*** Material supplied
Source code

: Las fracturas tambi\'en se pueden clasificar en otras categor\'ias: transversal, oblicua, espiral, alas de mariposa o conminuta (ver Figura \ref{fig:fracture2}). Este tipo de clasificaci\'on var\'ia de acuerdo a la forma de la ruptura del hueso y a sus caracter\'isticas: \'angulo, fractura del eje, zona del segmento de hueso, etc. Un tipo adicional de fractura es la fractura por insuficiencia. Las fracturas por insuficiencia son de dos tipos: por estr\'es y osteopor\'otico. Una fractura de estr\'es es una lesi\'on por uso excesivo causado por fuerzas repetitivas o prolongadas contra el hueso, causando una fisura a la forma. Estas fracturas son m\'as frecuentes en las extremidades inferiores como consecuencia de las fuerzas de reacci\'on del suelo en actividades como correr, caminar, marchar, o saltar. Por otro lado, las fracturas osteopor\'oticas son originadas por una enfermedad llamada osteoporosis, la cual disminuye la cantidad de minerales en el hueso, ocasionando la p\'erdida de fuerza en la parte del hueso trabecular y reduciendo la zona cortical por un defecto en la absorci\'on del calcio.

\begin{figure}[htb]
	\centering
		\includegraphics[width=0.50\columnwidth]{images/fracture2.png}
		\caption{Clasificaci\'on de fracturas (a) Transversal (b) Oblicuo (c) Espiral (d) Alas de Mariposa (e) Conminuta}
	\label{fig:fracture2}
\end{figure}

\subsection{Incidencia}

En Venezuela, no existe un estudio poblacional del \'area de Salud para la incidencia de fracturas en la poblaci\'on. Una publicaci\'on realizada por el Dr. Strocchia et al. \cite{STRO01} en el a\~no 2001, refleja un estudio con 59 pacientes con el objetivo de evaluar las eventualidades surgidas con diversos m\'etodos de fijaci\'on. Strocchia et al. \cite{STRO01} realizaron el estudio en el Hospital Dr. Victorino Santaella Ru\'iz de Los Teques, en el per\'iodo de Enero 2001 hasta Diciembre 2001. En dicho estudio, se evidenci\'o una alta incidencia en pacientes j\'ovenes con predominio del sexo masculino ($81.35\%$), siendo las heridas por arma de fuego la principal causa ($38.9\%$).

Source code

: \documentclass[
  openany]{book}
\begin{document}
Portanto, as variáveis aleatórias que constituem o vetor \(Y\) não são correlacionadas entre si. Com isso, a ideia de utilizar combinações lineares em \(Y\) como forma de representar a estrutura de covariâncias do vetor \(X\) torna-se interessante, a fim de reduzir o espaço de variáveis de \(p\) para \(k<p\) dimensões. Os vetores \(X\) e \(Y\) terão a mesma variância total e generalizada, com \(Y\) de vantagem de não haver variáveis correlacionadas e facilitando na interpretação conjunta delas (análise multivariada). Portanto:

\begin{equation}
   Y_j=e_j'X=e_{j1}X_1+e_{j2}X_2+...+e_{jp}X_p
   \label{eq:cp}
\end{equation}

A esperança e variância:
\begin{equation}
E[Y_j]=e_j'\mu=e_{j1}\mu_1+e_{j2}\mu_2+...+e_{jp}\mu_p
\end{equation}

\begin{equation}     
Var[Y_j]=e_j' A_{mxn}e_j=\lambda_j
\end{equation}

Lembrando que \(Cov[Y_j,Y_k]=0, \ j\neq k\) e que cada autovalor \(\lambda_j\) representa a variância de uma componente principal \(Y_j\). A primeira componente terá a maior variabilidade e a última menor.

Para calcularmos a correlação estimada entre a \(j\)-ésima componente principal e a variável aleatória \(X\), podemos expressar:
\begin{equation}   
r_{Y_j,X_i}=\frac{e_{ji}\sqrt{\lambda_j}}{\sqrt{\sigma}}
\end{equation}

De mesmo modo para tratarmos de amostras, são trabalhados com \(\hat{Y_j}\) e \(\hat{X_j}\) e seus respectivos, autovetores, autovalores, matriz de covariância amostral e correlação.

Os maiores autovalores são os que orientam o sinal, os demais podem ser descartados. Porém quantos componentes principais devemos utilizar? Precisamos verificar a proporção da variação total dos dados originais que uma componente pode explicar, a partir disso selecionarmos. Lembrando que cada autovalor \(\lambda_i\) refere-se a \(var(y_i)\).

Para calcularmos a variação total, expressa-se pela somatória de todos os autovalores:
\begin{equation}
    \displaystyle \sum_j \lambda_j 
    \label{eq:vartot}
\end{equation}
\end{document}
******
== Task brief ==
Review the preceding data and report every line that includes the string "begin".

== Output for this exercise ==
\begin{figure}[htb]
\begin{document}
\begin{equation}
\begin{equation}
\begin{equation}     
\begin{equation}   
\begin{equation}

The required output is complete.